Blue Rodeo played its first show in 1985, at the Rivoli on the city’s Queen Street West strip. Three of the original members (songwriting co-frontmen Cuddy and Keelor, and bassist Bazil Donovan) remain. Through the years, a consistent lyrical theme has threaded its way through 16 albums. For lack of a better word: contrast − strains of light within the darkness; slivers of hope when facing doubt; refuge from storms.

Blue Rodeo’s Lost Together is the song of the summer, every summer

The sold-out crowd heard it time and time again, whether on the Rickenbacker-guitar pop of Rose-Coloured Glasses, or the ballad 5 Days in May: "They met in a hurricane, standing in the shelter, out of the rain."

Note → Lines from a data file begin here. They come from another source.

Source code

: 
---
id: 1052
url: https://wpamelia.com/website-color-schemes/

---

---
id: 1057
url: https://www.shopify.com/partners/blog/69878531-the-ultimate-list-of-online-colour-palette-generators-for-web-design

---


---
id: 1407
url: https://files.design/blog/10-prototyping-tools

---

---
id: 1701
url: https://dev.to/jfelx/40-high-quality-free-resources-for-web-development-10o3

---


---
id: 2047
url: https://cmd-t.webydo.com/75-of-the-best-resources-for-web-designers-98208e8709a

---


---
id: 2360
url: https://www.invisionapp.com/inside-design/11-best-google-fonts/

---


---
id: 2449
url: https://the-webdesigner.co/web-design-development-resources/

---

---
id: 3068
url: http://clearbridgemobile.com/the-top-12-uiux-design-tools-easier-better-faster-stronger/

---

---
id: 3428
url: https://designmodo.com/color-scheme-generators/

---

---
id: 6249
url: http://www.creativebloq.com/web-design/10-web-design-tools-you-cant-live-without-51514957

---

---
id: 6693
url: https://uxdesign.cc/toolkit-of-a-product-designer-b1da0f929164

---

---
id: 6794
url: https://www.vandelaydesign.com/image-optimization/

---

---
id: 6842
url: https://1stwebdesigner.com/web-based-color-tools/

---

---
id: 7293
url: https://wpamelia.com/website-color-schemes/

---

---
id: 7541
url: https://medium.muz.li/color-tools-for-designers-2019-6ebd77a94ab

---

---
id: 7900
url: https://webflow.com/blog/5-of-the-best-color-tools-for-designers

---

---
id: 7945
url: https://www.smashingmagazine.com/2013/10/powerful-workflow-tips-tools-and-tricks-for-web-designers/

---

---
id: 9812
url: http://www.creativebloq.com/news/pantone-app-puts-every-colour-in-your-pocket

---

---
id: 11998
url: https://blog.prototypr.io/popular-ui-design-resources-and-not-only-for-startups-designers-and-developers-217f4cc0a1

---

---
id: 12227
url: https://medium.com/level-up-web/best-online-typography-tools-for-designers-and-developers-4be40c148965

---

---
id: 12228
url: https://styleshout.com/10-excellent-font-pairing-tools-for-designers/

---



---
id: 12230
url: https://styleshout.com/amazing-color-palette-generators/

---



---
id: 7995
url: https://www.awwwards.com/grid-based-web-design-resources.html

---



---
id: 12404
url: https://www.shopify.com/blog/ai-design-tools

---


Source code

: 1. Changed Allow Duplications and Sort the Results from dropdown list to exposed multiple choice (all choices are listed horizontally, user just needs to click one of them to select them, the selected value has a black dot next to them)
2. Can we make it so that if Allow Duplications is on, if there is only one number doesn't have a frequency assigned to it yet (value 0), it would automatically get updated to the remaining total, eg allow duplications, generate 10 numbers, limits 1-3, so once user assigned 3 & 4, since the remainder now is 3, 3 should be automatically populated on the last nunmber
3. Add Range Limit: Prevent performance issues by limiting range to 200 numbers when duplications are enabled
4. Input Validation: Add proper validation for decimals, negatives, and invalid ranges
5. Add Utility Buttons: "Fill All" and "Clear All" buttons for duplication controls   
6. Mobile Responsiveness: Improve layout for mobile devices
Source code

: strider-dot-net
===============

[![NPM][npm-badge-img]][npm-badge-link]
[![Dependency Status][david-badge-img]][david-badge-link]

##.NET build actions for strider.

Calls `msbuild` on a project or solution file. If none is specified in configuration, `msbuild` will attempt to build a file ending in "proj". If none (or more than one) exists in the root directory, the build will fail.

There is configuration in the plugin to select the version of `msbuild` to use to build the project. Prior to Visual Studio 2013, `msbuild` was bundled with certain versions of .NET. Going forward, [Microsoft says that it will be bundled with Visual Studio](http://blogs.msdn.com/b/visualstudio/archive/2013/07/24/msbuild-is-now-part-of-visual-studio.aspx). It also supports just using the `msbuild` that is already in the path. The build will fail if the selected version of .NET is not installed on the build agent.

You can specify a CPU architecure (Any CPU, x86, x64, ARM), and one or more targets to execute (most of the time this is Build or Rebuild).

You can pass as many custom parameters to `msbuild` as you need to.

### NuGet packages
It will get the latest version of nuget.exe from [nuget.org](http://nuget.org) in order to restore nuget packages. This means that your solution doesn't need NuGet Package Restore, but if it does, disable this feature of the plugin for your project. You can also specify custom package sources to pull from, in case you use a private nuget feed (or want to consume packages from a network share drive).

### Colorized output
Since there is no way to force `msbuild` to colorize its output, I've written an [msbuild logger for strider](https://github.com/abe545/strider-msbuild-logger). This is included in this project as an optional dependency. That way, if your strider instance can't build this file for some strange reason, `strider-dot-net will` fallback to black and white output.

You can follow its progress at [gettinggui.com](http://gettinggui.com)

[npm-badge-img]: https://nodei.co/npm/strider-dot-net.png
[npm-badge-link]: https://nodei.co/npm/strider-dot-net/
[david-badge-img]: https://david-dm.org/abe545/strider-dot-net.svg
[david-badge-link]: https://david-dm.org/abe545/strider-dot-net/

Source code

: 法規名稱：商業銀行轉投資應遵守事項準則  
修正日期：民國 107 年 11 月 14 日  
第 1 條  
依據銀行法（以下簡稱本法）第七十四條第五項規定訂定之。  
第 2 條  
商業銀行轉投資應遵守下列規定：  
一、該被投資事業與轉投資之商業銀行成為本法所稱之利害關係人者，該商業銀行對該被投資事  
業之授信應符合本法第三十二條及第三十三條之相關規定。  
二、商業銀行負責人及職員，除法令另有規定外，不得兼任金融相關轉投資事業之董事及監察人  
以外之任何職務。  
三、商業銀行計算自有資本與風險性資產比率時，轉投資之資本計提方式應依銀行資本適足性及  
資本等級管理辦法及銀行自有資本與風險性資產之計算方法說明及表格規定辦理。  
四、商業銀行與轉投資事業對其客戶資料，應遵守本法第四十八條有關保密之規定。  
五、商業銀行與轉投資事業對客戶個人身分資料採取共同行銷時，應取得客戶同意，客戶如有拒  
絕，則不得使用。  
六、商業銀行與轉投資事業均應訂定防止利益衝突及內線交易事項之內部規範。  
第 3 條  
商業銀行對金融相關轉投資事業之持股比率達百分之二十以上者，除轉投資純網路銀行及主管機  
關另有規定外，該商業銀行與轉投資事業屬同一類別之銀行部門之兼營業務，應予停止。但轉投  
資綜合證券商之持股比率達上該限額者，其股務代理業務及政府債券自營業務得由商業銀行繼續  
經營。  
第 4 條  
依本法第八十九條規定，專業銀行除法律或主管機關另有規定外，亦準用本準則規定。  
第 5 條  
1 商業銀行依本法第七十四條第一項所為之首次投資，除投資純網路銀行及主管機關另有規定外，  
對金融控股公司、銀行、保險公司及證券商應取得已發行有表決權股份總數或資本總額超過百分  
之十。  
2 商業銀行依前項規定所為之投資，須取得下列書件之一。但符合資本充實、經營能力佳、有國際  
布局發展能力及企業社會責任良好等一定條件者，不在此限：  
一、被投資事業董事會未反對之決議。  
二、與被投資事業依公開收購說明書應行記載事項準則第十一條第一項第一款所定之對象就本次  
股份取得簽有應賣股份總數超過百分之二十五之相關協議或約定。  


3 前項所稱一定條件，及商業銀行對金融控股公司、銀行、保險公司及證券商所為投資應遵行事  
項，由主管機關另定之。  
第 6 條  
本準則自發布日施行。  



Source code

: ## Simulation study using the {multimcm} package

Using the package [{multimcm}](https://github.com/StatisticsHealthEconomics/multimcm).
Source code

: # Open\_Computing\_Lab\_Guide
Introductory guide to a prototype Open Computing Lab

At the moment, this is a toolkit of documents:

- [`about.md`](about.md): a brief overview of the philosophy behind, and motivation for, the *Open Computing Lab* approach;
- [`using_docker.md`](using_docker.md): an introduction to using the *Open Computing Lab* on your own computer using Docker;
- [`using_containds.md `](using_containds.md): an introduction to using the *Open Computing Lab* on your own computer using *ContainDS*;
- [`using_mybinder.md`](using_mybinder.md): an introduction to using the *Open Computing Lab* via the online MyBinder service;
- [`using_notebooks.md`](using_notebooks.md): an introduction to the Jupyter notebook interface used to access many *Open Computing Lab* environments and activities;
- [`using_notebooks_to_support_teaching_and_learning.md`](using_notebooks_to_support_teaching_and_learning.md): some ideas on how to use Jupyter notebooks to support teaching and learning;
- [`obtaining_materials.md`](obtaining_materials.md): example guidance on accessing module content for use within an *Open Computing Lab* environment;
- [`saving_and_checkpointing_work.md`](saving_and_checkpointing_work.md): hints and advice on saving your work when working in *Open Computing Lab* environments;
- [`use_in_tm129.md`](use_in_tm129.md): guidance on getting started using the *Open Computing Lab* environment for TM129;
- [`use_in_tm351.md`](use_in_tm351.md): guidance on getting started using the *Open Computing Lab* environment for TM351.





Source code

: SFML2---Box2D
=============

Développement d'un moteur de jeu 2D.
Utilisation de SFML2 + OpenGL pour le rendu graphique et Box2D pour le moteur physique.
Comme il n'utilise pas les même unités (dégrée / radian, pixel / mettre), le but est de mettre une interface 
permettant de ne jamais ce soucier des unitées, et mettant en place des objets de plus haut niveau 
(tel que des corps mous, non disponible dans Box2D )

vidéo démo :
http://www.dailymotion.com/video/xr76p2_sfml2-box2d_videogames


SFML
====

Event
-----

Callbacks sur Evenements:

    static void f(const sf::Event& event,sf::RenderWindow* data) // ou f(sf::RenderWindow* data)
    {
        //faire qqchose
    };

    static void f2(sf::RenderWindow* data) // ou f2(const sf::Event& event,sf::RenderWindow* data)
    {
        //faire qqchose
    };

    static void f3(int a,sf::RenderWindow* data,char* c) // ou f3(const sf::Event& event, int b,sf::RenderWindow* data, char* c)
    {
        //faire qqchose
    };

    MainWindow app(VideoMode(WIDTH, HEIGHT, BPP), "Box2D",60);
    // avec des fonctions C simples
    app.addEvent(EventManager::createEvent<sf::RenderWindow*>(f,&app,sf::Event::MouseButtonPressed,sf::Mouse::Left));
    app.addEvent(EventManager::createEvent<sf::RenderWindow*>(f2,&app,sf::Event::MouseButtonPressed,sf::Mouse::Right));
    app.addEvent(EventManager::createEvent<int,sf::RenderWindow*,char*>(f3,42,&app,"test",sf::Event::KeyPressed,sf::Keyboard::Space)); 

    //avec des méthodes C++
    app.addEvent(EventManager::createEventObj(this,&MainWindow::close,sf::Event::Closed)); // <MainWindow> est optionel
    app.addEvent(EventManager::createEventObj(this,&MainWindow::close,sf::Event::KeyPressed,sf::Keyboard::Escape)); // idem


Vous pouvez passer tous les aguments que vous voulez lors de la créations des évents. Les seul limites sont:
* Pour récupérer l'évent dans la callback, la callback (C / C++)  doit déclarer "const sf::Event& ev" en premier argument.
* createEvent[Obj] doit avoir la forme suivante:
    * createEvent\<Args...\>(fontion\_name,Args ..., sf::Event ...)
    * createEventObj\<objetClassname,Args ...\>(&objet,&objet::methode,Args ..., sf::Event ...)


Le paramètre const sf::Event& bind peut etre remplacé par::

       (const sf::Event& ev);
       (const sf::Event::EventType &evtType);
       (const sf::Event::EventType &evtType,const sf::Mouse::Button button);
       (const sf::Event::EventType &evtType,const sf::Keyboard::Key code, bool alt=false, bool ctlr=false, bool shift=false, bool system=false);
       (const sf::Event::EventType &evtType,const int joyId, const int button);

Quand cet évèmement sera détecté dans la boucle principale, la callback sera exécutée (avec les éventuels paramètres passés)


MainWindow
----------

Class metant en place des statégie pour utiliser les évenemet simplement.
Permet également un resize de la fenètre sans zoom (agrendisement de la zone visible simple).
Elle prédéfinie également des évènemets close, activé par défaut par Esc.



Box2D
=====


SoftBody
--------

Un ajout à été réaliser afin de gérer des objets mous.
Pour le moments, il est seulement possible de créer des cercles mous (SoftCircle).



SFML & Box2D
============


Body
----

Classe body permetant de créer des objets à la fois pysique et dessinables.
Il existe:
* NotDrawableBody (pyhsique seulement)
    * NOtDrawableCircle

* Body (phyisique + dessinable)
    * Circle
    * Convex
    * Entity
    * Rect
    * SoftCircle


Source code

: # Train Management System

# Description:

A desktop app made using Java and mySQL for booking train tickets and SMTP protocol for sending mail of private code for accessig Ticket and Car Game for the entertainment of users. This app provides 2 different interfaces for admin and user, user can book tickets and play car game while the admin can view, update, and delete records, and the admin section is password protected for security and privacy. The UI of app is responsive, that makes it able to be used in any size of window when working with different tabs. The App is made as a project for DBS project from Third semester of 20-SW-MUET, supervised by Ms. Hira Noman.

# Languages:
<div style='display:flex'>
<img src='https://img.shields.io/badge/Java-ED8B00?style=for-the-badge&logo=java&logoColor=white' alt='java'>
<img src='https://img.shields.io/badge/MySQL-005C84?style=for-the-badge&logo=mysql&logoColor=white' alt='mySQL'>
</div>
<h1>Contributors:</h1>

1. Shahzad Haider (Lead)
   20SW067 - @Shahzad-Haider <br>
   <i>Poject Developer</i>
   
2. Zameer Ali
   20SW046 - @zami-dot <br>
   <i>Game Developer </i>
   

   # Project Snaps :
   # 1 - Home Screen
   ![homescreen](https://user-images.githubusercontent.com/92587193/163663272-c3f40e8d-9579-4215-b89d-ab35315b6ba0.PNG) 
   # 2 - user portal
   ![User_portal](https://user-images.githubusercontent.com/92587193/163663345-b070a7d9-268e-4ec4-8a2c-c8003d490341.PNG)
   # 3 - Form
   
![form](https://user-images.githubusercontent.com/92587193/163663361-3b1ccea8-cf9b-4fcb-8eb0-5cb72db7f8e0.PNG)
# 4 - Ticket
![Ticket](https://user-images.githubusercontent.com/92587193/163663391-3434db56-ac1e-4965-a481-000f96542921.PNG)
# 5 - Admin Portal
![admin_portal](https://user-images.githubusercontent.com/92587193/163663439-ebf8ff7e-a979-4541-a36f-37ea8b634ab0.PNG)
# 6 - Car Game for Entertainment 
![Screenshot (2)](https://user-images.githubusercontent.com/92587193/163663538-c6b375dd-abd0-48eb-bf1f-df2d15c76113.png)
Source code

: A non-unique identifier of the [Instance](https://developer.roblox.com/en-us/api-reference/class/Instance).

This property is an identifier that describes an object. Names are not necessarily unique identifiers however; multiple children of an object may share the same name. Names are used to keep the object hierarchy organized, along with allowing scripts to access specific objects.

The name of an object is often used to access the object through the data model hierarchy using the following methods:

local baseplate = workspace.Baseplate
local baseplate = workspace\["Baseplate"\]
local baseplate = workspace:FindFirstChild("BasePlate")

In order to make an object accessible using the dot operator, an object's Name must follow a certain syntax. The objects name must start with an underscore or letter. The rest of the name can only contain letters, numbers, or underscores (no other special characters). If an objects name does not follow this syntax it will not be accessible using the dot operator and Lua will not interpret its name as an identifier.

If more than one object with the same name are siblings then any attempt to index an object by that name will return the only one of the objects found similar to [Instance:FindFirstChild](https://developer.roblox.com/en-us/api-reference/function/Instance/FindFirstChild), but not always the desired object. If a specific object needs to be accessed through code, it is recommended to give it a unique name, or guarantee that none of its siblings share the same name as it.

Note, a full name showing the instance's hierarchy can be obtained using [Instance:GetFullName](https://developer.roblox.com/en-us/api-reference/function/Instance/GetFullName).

In Blue Rodeo’s music, streetlights shine on cold December nights and diamonds sparkle in mines. On the concert-closing Lost Together: “Strange and beautiful are the stars tonight.”

Musically, Blue Rodeo roughly compares to the Eagles. Soothing harmonies soften edges for pop radio; rock rhythms satisfy the Molson Canadian crowd. It would be disrespectful to describe them as a poor man’s Eagles, though. Let’s call the Eagles a rich man’s Blue Rodeo instead.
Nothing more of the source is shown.